When this dark semester ends, a part of me will die.
Or at least, it will be torn down. When the wrecking ball rips through the walls of Frank Clement Hall in May, the site of my most beloved college memories will be no more.
Many of the women who now live in Frank Clement are probably wishing they could drive the bulldozers themselves. Especially if they realize that every sink in the building- including the ones they use to brush their teeth – also doubled as urinals for many, many years.
Such discontent with the cramped living quarters, along with the lack of air conditioning, elevators, actual furniture and private bathrooms has been a part of the Frank Clement experience since it first opened its doors 40 years ago. I know it all too well myself.
Now, however, I look back on that experience fondly. With longing, even. It became more than a dorm to the people living there. It was our home.
In its past life as a men’s dorm, Frank Clement always had an atmosphere like no other place on campus. The air was thick with anarchy and pent-up teenage male energy frantically looking for an outlet – not to mention the overpowering stench of a few of its residents.
I have never met so many wild and colorful characters, many of whom became my best friends, as I did during my freshman year there. The others drifted away on the winds of fate (and academic suspension), but they will never be forgotten.
I can’t begin to list all the memories: Late nights listening to cheesy ’80s metal, drinking coffee and talking bad philosophy with friends while an equally cheesy horror flick played muted on the television screen.
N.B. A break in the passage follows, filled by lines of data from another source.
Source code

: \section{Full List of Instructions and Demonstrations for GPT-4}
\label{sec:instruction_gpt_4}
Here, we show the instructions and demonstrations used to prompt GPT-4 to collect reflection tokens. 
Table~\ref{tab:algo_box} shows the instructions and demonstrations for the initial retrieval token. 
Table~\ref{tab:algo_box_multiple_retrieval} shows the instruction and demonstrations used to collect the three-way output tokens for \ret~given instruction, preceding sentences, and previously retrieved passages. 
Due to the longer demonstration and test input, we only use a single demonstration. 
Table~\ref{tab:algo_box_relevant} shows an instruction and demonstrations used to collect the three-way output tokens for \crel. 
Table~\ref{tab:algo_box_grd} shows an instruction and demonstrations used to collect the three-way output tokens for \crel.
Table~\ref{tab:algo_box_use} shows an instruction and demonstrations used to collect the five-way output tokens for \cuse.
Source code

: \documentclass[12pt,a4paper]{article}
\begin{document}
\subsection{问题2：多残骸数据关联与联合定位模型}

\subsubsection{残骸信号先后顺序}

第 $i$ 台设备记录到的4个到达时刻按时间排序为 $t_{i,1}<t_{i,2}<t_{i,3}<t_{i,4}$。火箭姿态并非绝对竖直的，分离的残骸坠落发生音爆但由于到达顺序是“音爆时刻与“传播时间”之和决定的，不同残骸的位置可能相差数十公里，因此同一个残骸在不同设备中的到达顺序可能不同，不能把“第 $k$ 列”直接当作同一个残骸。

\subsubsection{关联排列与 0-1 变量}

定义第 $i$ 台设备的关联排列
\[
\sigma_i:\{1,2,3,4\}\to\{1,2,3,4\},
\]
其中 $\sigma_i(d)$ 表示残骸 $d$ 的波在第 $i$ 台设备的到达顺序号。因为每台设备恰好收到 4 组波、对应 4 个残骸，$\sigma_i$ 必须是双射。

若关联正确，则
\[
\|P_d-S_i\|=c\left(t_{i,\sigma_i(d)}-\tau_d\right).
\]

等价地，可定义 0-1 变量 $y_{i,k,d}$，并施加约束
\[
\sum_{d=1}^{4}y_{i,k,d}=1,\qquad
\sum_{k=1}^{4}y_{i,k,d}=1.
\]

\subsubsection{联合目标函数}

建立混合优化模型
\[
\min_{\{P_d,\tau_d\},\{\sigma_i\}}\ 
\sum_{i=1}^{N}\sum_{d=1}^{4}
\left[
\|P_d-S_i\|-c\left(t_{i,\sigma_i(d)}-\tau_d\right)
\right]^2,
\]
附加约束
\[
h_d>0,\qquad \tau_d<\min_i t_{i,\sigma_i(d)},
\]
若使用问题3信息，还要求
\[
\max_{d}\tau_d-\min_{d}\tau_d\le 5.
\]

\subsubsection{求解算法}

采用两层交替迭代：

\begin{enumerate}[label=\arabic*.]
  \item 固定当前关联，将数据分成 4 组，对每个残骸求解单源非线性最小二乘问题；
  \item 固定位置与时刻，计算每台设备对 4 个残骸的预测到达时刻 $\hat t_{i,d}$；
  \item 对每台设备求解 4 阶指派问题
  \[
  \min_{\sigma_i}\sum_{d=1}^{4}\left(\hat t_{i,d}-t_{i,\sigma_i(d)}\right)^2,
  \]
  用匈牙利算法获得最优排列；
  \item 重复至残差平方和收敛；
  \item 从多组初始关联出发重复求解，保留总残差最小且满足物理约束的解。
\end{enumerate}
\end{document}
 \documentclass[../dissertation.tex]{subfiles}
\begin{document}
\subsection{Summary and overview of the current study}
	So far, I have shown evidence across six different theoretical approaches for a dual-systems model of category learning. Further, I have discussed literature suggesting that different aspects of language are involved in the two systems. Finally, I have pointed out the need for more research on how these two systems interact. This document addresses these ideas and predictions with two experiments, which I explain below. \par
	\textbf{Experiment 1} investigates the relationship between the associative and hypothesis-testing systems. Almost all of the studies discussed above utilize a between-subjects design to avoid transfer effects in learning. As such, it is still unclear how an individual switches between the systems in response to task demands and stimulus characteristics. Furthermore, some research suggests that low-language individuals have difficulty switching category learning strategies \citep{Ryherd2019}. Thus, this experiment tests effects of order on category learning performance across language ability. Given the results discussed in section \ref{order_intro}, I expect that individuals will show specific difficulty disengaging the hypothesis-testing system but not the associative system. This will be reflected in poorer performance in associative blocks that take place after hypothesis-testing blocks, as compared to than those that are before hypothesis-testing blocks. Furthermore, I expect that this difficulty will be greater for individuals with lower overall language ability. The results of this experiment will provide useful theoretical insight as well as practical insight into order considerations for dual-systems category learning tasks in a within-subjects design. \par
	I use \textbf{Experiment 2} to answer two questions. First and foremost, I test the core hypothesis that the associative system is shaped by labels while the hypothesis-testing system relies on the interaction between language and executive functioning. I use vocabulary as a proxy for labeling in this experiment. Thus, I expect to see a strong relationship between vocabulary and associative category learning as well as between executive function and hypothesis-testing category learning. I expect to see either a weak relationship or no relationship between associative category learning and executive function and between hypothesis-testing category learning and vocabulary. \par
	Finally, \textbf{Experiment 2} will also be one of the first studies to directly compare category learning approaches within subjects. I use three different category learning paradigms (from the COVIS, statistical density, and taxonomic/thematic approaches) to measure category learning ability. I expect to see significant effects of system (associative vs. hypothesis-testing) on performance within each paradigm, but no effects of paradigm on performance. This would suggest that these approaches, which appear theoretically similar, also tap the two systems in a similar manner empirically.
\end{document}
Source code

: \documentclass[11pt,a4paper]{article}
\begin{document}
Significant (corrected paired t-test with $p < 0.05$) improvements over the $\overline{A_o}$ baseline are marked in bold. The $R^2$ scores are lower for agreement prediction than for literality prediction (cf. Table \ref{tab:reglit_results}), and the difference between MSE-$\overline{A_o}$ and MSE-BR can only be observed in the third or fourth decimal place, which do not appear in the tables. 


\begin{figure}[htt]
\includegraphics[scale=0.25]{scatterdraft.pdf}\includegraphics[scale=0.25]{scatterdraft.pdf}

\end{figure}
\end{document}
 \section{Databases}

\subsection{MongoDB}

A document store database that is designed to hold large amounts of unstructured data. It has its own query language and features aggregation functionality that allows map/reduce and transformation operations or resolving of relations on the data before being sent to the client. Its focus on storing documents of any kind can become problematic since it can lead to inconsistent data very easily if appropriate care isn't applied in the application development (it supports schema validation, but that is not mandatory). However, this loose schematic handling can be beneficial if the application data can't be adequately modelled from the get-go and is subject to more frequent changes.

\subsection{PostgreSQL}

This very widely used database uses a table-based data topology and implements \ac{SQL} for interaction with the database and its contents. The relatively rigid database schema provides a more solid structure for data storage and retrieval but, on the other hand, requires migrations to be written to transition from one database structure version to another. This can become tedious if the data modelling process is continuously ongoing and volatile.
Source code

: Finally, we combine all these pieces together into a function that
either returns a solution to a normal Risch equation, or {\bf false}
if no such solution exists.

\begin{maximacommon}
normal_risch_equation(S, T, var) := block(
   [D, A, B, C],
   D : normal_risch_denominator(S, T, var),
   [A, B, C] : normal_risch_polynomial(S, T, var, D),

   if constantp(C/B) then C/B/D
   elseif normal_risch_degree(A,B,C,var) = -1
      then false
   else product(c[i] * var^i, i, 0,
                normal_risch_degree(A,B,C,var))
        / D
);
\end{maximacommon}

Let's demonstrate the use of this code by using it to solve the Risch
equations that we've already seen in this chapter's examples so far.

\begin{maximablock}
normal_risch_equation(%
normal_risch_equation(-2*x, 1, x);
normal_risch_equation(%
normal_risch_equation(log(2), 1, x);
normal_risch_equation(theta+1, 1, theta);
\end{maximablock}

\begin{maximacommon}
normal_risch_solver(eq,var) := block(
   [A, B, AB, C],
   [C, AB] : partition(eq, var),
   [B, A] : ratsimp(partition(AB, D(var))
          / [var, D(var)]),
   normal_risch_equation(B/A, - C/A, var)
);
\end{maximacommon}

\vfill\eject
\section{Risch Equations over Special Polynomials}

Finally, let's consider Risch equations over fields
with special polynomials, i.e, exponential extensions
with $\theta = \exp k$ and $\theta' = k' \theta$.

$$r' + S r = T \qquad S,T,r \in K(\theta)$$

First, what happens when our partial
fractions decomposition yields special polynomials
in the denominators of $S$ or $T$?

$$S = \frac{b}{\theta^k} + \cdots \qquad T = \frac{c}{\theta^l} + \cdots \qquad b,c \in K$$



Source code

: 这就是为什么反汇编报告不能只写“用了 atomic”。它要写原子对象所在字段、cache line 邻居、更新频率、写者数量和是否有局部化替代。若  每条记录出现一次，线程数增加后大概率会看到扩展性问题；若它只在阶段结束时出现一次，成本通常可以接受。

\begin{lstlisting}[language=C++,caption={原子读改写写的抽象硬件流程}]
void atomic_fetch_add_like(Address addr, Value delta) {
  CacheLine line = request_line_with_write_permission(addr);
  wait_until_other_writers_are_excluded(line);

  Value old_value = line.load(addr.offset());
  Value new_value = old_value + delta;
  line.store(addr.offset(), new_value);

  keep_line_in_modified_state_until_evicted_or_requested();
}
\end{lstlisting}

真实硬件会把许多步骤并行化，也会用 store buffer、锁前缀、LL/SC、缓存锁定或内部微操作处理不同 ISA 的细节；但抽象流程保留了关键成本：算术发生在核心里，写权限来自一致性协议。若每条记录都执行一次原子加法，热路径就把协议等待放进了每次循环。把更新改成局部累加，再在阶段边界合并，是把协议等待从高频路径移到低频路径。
The frenzied games of NCAA football that reached levels of absurdity no outsider could possibly imagine. The guy on the second floor who bred ferrets under his sink. The nice couple who shacked up across the hall in the days when there was a (theoretically) strict visitation policy.
It was a place of lawlessness to match Sodom, Gomorrah and Tombstone. In the spring, residents hung a banner from the balcony that read “Welcome Public Safety!” That said it all. By then, they all knew us on a first name basis.
Those are just some of the reasons I shed a tear when I heard the news of Frank’s impending doom. I can’t drive by it now without being seized by memories of playing unorthodox croquet with my stoner friends on the front lawn, old Misfits songs blaring from a stereo on the 3rd floor as the sun crawls under the horizon.
But progress marches on. The university has decided to replace Clement (and Ellington, but nobody cares about Ellington) with a sprawling co-ed high-rise overlooking the library, one with multiple elevators, real beds and (gasp!) private bathrooms. Frank Clement’s loss will usher in a new era at ETSU, one of soulless housing as the incoming freshmen marvel at their monolithic modern living quarters where they may never even see their upstairs neighbors.
I pity them. While I’m sure the people who move into the new building will enjoy it, I can’t imagine them making the same type of memories.
When I told a friend about our former home’s impending demise, he crumbled into an inconsolably deep depression, full of weeping and gnashing of teeth. I have not heard from him since. I am worried.
So heavy is the weight of this loss – to know that Clement is about to become rubble is tantamount to hearing that the dog who saved your life has a month to live.
It is a void that will never be filled.
With that knowledge, all that’s left for my old friends and me is to keep a stiff upper lip and steel ourselves in the face of the inevitable.
Goodbye Frank. Goodbye.
If anyone can salvage some bricks from the demolition site … I know several parties who may be interested in purchasing them – if the price is right.